Although there are a number of traditional antidiabetic drugs such as metformin, sulfonylureas, thiazolidinediones, and insulin, the treatment options are limited at present. Apart from blood sugar control, they do not seem to have an impact on oxidative stress, inflammation, or β-cell loss, which are the driving forces behind the disease process [4]. Moreover, long-term use is often associated with adverse effects such as hypoglycemia, weight gain, gastrointestinal discomfort, and reduced efficacy over time [5]. Thus, there is a growing need for safer, multi-targeted, and more effective therapeutic alternatives.

In the past decades, medicinal plants have received much more attention worldwide for use as complementary therapy for diabetes. Various plant-based phytoconstituents belonging to the class of flavonoids, alkaloids, terpenoids and phenolic compounds have shown activity via antidiabetic mechanisms like from increasing insulin secretion to modulating glucose uptake from peripheral tissues to inhibiting carbohydrate digestion enzymes or protecting pancreatic β-cells through their antioxidant and anti-inflammatory potential [6,7]. Nonetheless, their clinical translation is frequently compromised due to poor solubility in water, low bioavailability, degradation in the GIT, and minimal systemic absorption.

Nanoscale drug delivery systems have been raised as a potential tool to surpass the limitations. Nano-formulations (solid lipid nanoparticles, polymeric nanoparticles, nanoliposomes, and nano emulsions) can encapsulate the phytoconstituents to enhance the solubility and protect from degradation and improve the targeted delivery and sustained release of active compounds [8,9].Vitamin E TPGS (D-α-tocopheryl polyethylene glycol 1000 succinate), as an example, has been extensively applied as nanocarrier and surfactant to enhance the permeability and therapeutic efficacy of hydrophobic phytoconstituents [10].

This review is an attempt to present the recent progresses in nanotechnology mediated delivery of antidiabetic herbs. It points out the limitations of conventional treatment, describes the pharmacological potential of herbal extracts and phytochemicals and assesses the application of nano formulations, especially TPGS-based delivery systems, to enhance the bioavailability and therapeutic efficacy of plant-based antidiabetic agents.

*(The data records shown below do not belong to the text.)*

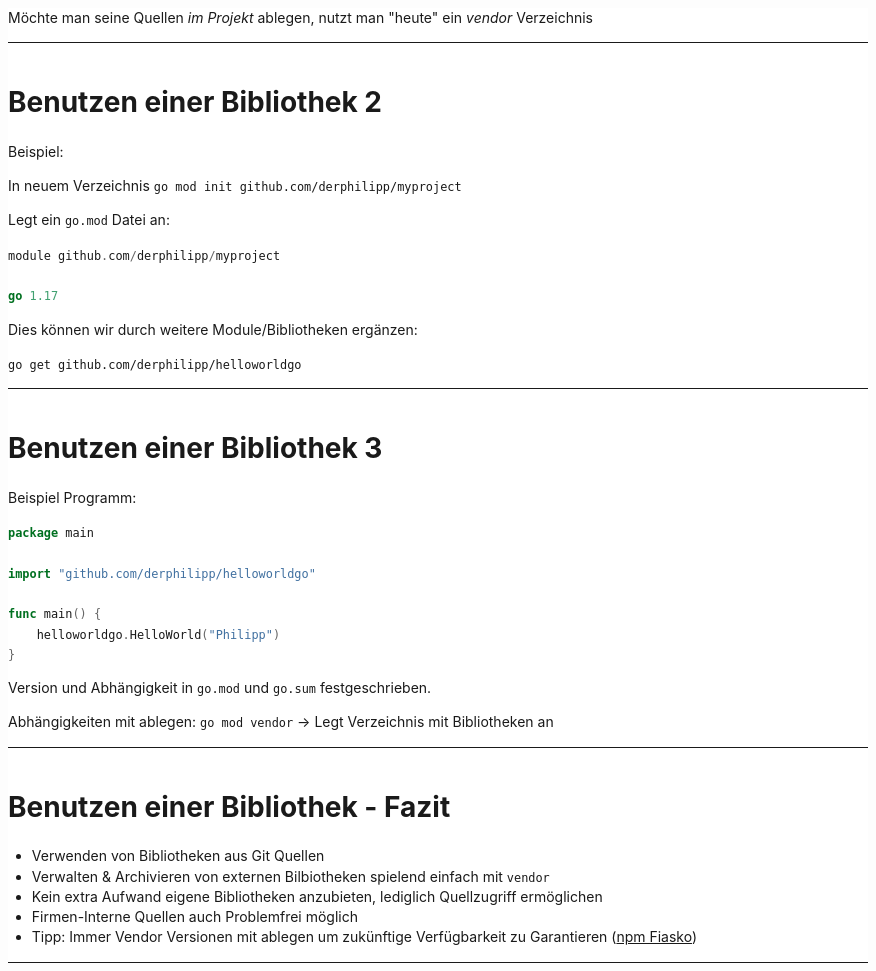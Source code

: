 Möchte man seine Quellen *im Projekt* ablegen, nutzt man "heute" ein *vendor* Verzeichnis

---

# Benutzen einer Bibliothek 2

Beispiel:

In neuem Verzeichnis
`go mod init github.com/derphilipp/myproject`

Legt ein `go.mod` Datei an:

```go
module github.com/derphilipp/myproject

go 1.17
```

Dies können wir durch weitere Module/Bibliotheken ergänzen:

`go get github.com/derphilipp/helloworldgo`

---

# Benutzen einer Bibliothek 3

Beispiel Programm:

```go
package main

import "github.com/derphilipp/helloworldgo"

func main() {
    helloworldgo.HelloWorld("Philipp")
}
```

Version und Abhängigkeit in `go.mod` und `go.sum` festgeschrieben.

Abhängigkeiten mit ablegen: `go mod vendor` -> Legt Verzeichnis mit Bibliotheken an

---

# Benutzen einer Bibliothek - Fazit

- Verwenden von Bibliotheken aus Git Quellen
- Verwalten & Archivieren von externen Bilbiotheken spielend einfach mit `vendor`
- Kein extra Aufwand eigene Bibliotheken anzubieten, lediglich Quellzugriff ermöglichen
- Firmen-Interne Quellen auch Problemfrei möglich
- Tipp: Immer Vendor Versionen mit ablegen um zukünftige Verfügbarkeit zu Garantieren ([npm Fiasko](https://gimletmedia.com/shows/reply-all/xjhe54))

---
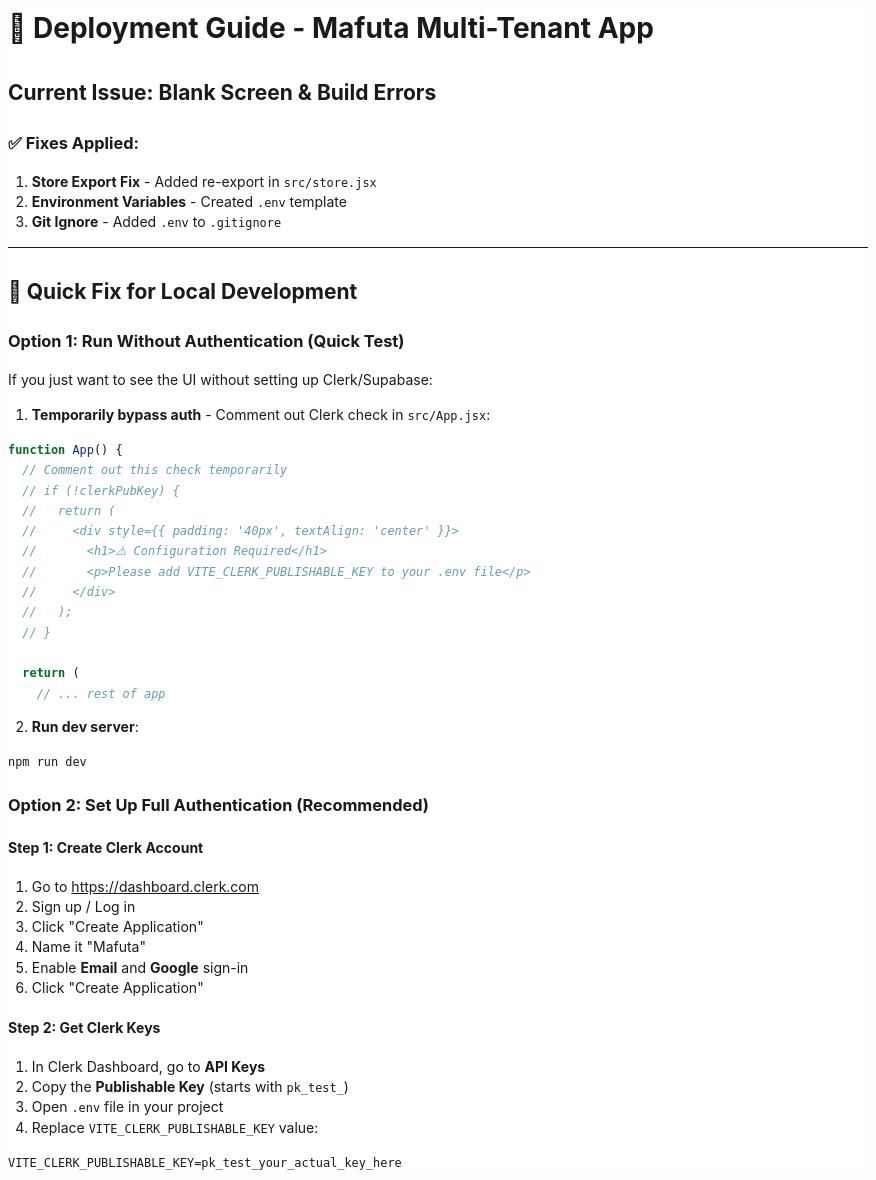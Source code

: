# 🚀 Deployment Guide - Mafuta Multi-Tenant App

## Current Issue: Blank Screen & Build Errors

### ✅ Fixes Applied:
1. **Store Export Fix** - Added re-export in `src/store.jsx`
2. **Environment Variables** - Created `.env` template
3. **Git Ignore** - Added `.env` to `.gitignore`

---

## 🔧 Quick Fix for Local Development

### Option 1: Run Without Authentication (Quick Test)
If you just want to see the UI without setting up Clerk/Supabase:

1. **Temporarily bypass auth** - Comment out Clerk check in `src/App.jsx`:
```jsx
function App() {
  // Comment out this check temporarily
  // if (!clerkPubKey) {
  //   return (
  //     <div style={{ padding: '40px', textAlign: 'center' }}>
  //       <h1>⚠️ Configuration Required</h1>
  //       <p>Please add VITE_CLERK_PUBLISHABLE_KEY to your .env file</p>
  //     </div>
  //   );
  // }

  return (
    // ... rest of app
```

2. **Run dev server**:
```bash
npm run dev
```

### Option 2: Set Up Full Authentication (Recommended)

#### Step 1: Create Clerk Account
1. Go to https://dashboard.clerk.com
2. Sign up / Log in
3. Click "Create Application"
4. Name it "Mafuta" 
5. Enable **Email** and **Google** sign-in
6. Click "Create Application"

#### Step 2: Get Clerk Keys
1. In Clerk Dashboard, go to **API Keys**
2. Copy the **Publishable Key** (starts with `pk_test_`)
3. Open `.env` file in your project
4. Replace `VITE_CLERK_PUBLISHABLE_KEY` value:
```env
VITE_CLERK_PUBLISHABLE_KEY=pk_test_your_actual_key_here
```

2. Ficus religiosa: Ethnomedicinal and Phytochemical Profile

Figure No.1: Morphological description of Ficus religiosa

Botanical Classification and Traditional Uses

Ficus religiosa L., commonly known as the Peepal tree, sacred fig, or Bodhi tree, is a member of the family Moraceae. It is a tall deciduous tree, reaching 30 m (98 ft), with characteristic heart-shaped leaves with long petioles. The plant is Balkan in origin and widely naturalized in the Indian subcontinent, in SE Asia, Nepal and Sri Lanka. 1 In folk medicinal systems, like Ayurveda, Siddha and Unani, F. religiosa too has been considered sacred, with an application of the leaves, bark, fruits, and even the roots in healing practices (to note – every part of the tree is used therapeutically, not just its leaves) [11].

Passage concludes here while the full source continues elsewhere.